TASK PROMPT — Reduce the material below to its lines containing "GPUSpecs".

DATA SUPPLIED —

============

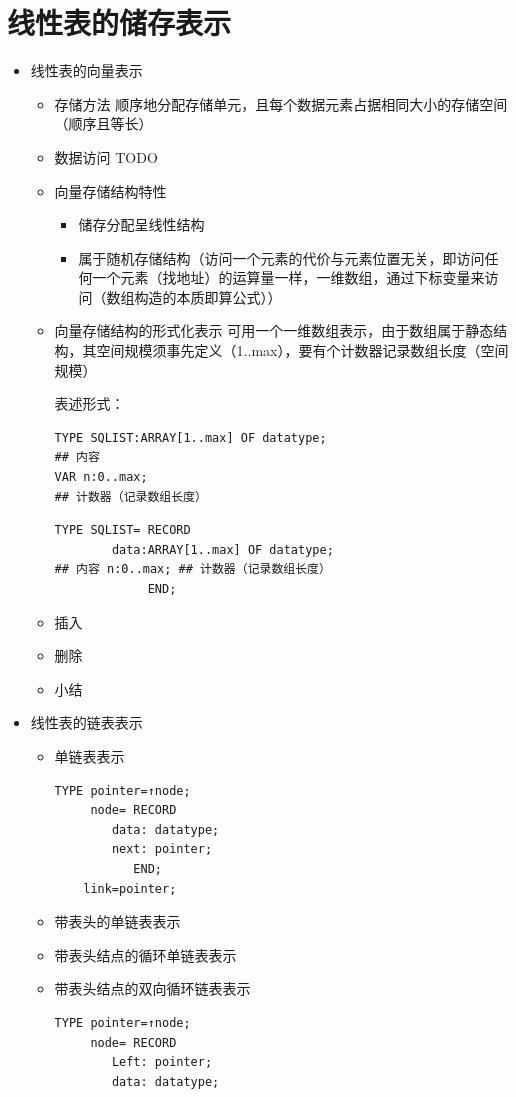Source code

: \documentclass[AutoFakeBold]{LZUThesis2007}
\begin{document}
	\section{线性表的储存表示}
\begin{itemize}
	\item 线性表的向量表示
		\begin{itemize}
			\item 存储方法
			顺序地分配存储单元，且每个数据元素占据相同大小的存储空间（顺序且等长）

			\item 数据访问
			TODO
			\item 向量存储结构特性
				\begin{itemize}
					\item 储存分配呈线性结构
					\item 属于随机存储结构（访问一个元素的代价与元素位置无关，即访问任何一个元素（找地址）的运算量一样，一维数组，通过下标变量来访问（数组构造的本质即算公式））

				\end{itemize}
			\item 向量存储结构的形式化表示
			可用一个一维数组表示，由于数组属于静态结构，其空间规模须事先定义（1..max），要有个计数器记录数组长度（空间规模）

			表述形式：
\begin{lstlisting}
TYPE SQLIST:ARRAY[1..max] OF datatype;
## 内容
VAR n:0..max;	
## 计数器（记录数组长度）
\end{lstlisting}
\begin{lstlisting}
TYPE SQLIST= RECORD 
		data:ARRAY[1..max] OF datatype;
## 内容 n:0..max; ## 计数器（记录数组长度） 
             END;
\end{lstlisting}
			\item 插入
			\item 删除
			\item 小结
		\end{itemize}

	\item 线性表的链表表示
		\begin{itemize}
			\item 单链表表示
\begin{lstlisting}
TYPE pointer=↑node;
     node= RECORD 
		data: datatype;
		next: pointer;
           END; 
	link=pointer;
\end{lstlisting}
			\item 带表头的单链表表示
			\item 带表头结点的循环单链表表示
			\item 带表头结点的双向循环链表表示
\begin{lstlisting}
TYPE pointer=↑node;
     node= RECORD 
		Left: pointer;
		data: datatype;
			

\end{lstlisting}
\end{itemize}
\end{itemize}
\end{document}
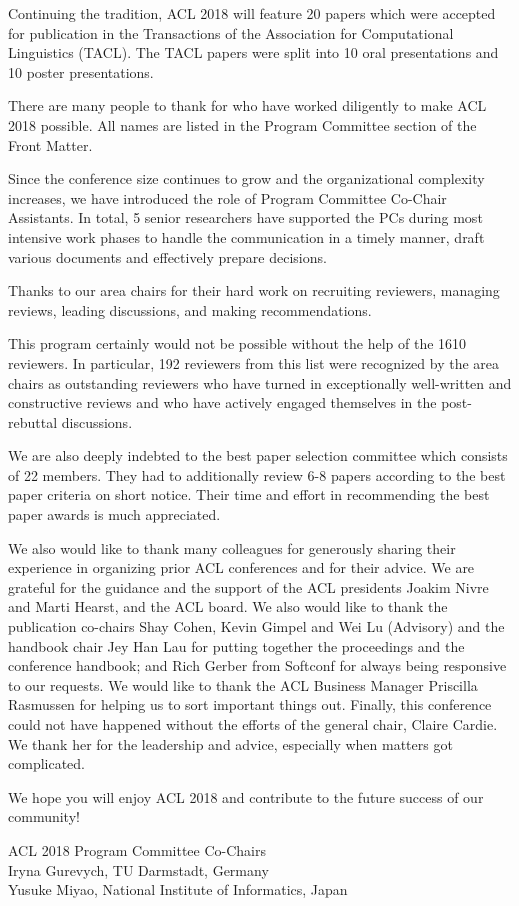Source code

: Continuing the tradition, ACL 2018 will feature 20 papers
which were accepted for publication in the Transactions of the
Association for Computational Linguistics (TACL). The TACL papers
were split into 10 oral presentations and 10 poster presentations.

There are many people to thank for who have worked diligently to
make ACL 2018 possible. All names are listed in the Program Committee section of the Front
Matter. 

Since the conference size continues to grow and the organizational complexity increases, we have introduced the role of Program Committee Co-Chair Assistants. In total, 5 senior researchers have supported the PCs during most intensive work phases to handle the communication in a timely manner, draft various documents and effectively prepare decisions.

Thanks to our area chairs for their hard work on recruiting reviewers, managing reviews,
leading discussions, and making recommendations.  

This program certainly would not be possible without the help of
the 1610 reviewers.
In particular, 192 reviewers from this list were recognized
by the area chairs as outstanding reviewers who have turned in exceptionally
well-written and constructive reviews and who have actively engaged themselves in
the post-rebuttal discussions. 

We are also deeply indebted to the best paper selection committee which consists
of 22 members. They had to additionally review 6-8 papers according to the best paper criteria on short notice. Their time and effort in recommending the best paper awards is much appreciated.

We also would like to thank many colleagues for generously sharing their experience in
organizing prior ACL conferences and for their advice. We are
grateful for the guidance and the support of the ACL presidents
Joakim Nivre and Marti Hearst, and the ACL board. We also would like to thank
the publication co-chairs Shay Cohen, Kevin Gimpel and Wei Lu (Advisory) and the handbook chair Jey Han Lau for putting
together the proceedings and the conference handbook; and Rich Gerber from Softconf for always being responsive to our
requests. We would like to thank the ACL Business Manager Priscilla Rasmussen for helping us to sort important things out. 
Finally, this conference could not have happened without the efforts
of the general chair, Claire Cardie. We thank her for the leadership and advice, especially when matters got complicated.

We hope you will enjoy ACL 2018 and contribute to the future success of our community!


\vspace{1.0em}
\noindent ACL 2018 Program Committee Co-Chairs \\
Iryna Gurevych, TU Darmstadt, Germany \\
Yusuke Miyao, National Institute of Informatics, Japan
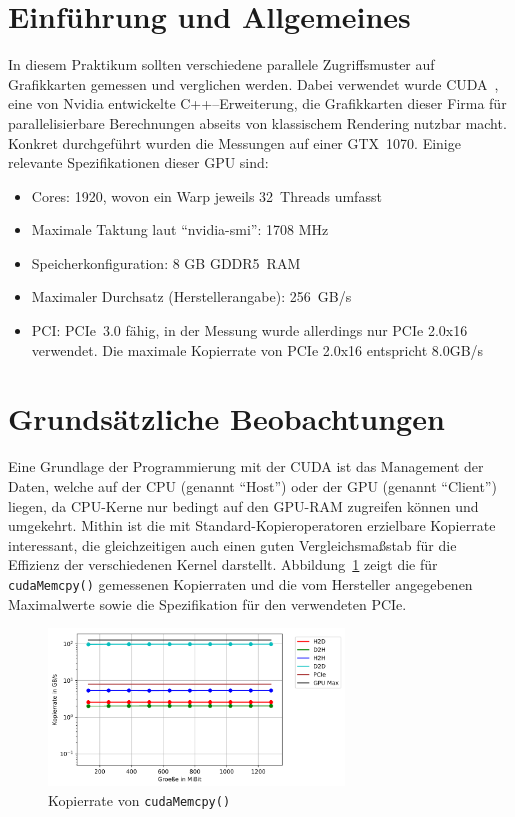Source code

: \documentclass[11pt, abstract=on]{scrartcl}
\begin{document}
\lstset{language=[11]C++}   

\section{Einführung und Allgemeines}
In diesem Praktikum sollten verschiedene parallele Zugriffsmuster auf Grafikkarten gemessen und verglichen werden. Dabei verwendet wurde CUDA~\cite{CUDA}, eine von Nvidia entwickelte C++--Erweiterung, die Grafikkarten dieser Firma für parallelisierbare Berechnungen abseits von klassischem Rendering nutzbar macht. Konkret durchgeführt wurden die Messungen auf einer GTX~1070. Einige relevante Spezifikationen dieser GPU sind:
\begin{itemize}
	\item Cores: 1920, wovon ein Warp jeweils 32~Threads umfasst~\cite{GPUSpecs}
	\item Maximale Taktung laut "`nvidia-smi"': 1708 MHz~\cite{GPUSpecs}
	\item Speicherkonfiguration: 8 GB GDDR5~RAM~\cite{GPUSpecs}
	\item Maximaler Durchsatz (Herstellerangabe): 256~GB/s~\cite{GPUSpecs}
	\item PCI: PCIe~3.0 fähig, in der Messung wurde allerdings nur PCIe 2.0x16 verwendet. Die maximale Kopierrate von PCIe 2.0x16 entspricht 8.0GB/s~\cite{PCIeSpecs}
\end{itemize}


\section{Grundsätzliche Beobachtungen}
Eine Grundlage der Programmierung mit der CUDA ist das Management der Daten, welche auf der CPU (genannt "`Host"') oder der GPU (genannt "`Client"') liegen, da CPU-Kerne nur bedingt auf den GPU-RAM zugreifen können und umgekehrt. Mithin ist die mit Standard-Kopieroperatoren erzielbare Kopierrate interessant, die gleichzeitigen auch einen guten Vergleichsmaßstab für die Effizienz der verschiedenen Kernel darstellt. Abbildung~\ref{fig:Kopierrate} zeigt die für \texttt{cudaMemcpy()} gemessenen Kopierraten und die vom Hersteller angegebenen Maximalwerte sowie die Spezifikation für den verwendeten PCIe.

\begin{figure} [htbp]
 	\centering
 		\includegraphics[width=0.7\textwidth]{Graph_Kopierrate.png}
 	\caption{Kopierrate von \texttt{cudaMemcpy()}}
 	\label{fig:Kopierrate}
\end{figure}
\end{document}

============

ANSWER BOX —
	\item Cores: 1920, wovon ein Warp jeweils 32~Threads umfasst~\cite{GPUSpecs}
	\item Maximale Taktung laut "`nvidia-smi"': 1708 MHz~\cite{GPUSpecs}
	\item Speicherkonfiguration: 8 GB GDDR5~RAM~\cite{GPUSpecs}
	\item Maximaler Durchsatz (Herstellerangabe): 256~GB/s~\cite{GPUSpecs}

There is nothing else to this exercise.